-- Exercise prompt --
Going line by line through the material below, tally those that contain the word "with" and give the count by itself.

-- Dataset --
────────────────

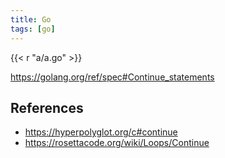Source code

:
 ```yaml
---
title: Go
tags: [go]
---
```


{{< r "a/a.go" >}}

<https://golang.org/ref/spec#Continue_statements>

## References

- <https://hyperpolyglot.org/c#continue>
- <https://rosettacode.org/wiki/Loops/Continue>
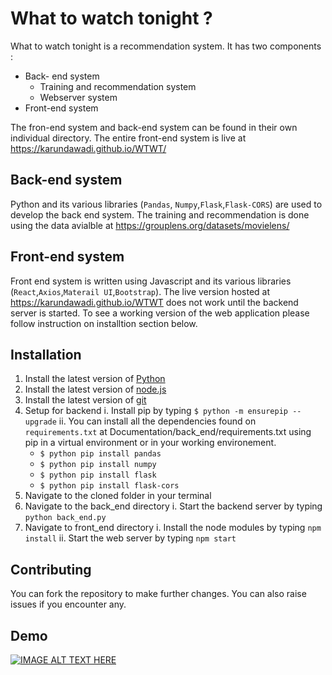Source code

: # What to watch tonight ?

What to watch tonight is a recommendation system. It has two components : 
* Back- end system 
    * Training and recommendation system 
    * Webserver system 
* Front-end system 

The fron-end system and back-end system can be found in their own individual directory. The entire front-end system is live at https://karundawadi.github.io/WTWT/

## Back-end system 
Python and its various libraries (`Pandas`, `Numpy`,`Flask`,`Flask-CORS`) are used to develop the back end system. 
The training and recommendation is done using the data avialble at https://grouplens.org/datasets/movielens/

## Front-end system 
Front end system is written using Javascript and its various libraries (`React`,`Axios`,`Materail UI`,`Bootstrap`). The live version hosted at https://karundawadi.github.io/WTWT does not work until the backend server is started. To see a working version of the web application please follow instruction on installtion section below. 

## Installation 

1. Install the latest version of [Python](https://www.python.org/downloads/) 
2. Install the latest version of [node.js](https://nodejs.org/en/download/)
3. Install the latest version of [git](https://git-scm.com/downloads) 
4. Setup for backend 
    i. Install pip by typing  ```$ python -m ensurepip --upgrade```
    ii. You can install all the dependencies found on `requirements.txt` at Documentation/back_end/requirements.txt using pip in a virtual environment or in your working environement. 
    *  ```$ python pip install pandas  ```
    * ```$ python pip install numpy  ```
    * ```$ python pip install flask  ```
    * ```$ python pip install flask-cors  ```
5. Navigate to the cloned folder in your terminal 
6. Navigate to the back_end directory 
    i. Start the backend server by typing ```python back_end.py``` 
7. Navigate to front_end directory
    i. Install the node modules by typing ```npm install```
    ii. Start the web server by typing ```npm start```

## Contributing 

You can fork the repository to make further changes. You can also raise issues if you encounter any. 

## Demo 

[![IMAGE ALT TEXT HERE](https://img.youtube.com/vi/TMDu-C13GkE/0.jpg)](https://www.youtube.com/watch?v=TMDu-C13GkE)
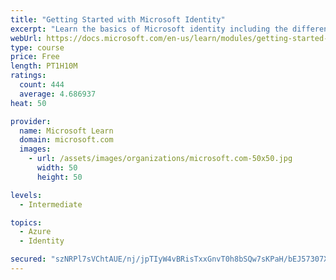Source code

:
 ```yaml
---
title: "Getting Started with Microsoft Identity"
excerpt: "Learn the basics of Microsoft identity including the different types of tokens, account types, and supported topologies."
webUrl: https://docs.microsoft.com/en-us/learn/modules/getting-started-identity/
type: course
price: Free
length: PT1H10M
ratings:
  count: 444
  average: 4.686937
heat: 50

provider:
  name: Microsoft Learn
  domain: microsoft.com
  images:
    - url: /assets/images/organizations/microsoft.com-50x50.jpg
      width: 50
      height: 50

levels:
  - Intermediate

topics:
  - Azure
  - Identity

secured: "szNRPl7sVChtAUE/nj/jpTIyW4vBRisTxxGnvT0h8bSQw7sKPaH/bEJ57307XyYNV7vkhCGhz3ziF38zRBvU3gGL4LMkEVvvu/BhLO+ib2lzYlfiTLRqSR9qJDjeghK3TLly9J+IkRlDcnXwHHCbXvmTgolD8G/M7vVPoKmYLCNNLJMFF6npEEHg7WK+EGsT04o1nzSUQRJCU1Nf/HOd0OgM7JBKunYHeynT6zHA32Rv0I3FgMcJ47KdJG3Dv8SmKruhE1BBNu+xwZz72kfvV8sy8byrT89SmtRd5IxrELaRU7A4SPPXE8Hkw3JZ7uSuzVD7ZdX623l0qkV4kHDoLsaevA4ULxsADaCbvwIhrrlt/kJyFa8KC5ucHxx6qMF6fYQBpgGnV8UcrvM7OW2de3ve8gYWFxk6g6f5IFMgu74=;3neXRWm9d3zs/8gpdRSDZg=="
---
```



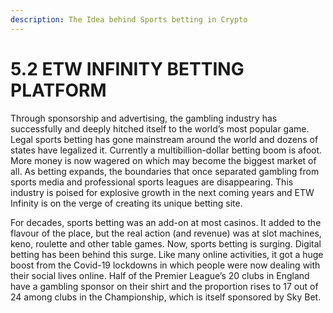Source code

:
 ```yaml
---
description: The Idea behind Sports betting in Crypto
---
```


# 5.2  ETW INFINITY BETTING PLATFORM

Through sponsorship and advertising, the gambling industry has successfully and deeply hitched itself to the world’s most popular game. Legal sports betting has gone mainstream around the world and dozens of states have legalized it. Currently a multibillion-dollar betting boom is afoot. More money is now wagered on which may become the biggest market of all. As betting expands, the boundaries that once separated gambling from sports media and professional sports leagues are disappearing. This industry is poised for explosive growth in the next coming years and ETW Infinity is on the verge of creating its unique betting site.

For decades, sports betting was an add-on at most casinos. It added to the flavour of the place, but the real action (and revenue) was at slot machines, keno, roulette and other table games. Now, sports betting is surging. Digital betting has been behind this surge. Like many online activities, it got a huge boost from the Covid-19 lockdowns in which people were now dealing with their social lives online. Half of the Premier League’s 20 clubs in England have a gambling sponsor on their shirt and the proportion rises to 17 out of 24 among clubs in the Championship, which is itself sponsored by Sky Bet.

────────────────

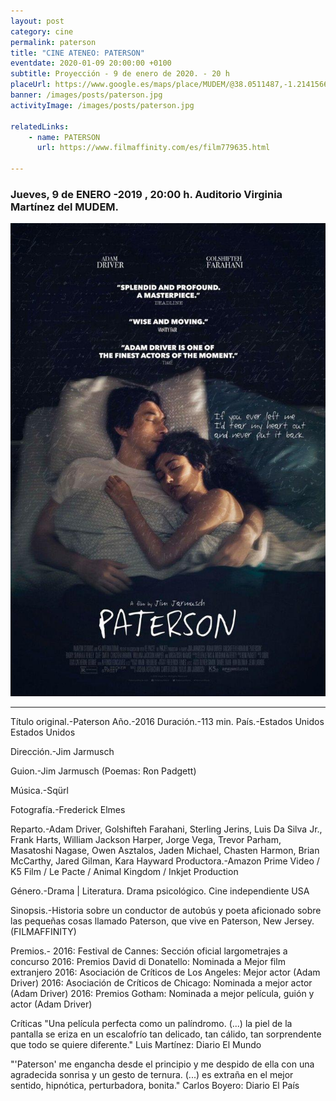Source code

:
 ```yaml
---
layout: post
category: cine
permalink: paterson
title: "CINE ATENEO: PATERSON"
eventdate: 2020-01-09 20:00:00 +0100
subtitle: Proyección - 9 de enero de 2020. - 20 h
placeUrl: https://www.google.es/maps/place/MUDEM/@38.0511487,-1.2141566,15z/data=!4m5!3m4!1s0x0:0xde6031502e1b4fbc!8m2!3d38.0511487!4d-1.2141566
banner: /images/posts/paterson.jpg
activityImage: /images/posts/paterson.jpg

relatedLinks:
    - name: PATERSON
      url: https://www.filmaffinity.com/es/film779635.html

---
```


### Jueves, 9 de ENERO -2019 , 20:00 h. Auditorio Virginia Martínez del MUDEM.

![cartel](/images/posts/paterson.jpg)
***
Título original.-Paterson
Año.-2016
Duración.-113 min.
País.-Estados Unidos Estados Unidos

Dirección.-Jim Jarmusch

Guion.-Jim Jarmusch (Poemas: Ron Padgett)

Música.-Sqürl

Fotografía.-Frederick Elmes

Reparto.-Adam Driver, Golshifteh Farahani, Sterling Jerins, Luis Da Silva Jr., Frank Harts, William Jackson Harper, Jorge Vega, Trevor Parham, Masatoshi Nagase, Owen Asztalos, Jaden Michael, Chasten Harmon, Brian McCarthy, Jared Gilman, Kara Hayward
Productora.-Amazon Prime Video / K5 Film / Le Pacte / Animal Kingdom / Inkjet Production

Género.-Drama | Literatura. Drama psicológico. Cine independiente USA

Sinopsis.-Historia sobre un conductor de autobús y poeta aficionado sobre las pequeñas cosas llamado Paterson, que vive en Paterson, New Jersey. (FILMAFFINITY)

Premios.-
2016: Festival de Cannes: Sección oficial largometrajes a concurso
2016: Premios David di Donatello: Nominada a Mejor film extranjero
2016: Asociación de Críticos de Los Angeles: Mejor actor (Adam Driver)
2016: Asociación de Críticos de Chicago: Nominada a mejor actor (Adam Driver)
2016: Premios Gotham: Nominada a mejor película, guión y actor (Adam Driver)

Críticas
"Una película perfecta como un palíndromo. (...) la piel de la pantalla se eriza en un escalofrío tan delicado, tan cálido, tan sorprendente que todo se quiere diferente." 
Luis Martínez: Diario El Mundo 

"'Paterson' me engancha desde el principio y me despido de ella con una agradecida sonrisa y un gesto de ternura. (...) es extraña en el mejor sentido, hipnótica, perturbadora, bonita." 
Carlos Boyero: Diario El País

────────────────

-- Response to this task --
2